Wenck, N.; Zorin, M.; Wang, Q.; Kroell, S.; Hay, K.; Rickert, C.; Mendez-Lago, M.; Karunanithi, S.; Athanasiou, D.; Ziaka, K.; De Angeli, P.; Stingl, K.; Kohl, S.; Cheetham, M. E.; Mittmann, T.; Nagel-Wolfrum, K.

Usher syndrome type 1, caused by pathogenic variants in the USH1C gene, leads to congenital deafness and progressive retinal degeneration resulting in vision loss. While auditory deficits can be compensated by cochlea implants and hearing aids, no treatment exists to prevent retinal degeneration. Here, we generated retinal organoids from induced pluripotent stem cells of two USH1C patients to elucidate the cellular and molecular mechanisms driving ocular pathogenesis. Single-cell RNA sequencing of both healthy and USH1C retinal organoids identified differential expression of genes related to phototransduction in photoreceptors, as well as alterations in cell adhesion and canonical Wnt signaling in Mueller glia cells. Analysis of intercellular communication revealed an overall reduced signaling efficiency, particularly affecting Mueller glia-mediated retinal adhesion processes.

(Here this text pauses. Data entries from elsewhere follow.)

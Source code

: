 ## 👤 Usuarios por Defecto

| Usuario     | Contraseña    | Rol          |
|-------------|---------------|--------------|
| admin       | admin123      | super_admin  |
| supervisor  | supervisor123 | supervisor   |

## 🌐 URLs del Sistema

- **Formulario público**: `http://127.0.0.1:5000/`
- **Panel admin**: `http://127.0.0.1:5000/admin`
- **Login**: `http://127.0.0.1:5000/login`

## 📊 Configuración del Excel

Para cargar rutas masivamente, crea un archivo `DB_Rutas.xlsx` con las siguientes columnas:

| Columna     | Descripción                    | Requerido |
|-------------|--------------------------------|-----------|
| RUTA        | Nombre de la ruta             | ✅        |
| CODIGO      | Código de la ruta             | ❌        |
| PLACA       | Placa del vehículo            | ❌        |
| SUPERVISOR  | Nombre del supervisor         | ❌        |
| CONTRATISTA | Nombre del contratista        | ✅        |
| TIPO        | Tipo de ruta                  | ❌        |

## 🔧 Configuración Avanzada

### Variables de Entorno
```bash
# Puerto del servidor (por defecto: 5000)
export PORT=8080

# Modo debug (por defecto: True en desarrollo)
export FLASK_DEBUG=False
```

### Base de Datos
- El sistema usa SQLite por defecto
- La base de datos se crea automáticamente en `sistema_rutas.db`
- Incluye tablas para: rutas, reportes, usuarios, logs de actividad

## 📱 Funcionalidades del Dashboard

Morphological characterization of organoids confirmed transcriptome changes by showing degeneration of the outer limiting membrane and loss of adherens junction architecture. Moreover, photoreceptors revealed increased susceptibility to morphological and functional changes related to phototransduction. These results demonstrate that disruption of Mueller glia signaling contributes to a loss of retinal integrity, providing novel insights into USH1C pathogenesis and offering targets for therapeutic interventions.